[Collected data]
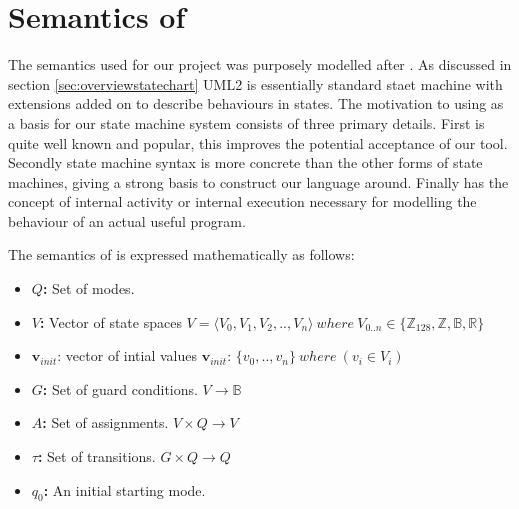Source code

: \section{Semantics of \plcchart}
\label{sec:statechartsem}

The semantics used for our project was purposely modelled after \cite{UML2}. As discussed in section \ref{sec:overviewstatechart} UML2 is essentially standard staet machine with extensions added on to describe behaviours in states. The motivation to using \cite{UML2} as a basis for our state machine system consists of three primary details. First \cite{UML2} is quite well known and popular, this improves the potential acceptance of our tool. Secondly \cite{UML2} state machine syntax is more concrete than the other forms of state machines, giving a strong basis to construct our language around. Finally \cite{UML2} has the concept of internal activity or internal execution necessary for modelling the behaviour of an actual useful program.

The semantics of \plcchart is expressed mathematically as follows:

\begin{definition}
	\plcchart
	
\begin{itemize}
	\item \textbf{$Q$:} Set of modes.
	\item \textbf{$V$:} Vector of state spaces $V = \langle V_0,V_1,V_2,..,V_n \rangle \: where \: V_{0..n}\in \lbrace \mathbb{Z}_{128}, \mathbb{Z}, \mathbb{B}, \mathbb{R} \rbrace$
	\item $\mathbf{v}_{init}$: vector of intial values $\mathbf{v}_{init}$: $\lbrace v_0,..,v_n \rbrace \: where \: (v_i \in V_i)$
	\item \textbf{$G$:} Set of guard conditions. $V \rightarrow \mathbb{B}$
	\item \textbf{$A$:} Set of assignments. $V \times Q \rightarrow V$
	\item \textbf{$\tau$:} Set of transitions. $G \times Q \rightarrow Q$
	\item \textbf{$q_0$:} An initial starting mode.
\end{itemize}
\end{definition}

...

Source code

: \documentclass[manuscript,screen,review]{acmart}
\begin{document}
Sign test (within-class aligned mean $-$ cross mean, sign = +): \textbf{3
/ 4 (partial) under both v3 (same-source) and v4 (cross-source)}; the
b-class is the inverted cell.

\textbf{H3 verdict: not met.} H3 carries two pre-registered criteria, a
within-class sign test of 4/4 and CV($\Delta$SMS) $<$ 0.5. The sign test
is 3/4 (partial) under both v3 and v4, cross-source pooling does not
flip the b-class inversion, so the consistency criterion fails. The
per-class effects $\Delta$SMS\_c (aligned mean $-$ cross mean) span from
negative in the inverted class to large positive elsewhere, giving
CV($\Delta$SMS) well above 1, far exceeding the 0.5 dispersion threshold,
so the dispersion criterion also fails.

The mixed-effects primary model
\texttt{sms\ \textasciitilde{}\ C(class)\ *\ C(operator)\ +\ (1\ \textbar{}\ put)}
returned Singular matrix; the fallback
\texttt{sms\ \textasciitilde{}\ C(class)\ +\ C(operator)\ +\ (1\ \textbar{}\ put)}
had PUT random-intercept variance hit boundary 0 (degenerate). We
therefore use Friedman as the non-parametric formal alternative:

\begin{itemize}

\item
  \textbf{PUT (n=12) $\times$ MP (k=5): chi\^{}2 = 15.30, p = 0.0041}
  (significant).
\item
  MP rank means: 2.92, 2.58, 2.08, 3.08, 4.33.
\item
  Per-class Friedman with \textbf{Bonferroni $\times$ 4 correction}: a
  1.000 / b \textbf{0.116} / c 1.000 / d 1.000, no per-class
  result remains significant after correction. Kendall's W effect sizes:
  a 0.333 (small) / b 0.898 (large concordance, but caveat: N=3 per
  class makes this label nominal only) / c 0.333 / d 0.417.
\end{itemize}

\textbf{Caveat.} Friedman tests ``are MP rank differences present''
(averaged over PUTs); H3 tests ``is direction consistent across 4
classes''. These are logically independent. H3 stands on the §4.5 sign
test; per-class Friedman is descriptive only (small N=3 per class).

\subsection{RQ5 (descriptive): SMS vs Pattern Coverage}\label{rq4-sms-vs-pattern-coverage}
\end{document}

---

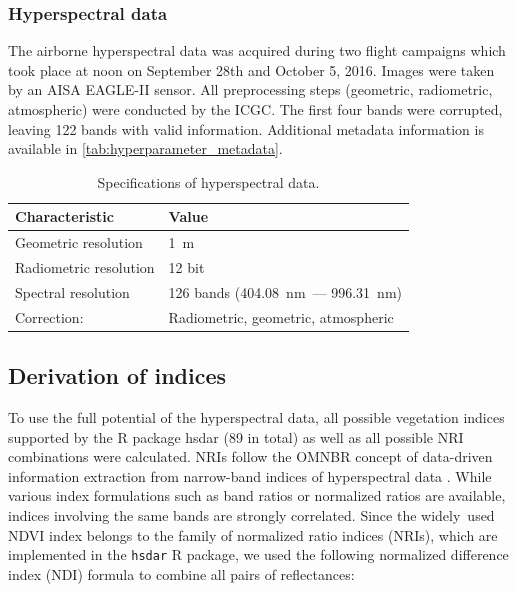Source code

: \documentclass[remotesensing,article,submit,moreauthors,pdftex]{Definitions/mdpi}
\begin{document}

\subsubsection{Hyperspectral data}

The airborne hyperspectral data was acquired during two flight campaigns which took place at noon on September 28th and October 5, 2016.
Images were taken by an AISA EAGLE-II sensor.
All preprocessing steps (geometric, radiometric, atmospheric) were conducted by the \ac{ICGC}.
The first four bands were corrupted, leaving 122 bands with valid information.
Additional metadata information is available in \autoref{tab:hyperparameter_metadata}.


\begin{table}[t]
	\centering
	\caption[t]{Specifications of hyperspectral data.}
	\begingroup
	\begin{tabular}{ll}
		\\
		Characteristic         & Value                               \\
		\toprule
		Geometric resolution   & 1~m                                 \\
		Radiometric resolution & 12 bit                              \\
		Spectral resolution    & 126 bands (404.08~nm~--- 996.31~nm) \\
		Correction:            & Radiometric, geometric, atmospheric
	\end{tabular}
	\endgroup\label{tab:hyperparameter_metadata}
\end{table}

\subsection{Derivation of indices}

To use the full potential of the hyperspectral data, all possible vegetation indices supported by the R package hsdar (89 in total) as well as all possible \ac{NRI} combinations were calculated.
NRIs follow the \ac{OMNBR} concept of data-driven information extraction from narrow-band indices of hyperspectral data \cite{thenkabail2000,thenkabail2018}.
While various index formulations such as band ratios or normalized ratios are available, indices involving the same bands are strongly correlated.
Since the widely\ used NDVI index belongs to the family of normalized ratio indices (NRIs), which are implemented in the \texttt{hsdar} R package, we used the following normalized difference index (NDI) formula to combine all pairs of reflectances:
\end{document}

## WHAT YOU SHOULD DO
Determine how many of the lines above include the word "atmospheric", then give that number and nothing else.

## RESPONSE AREA
2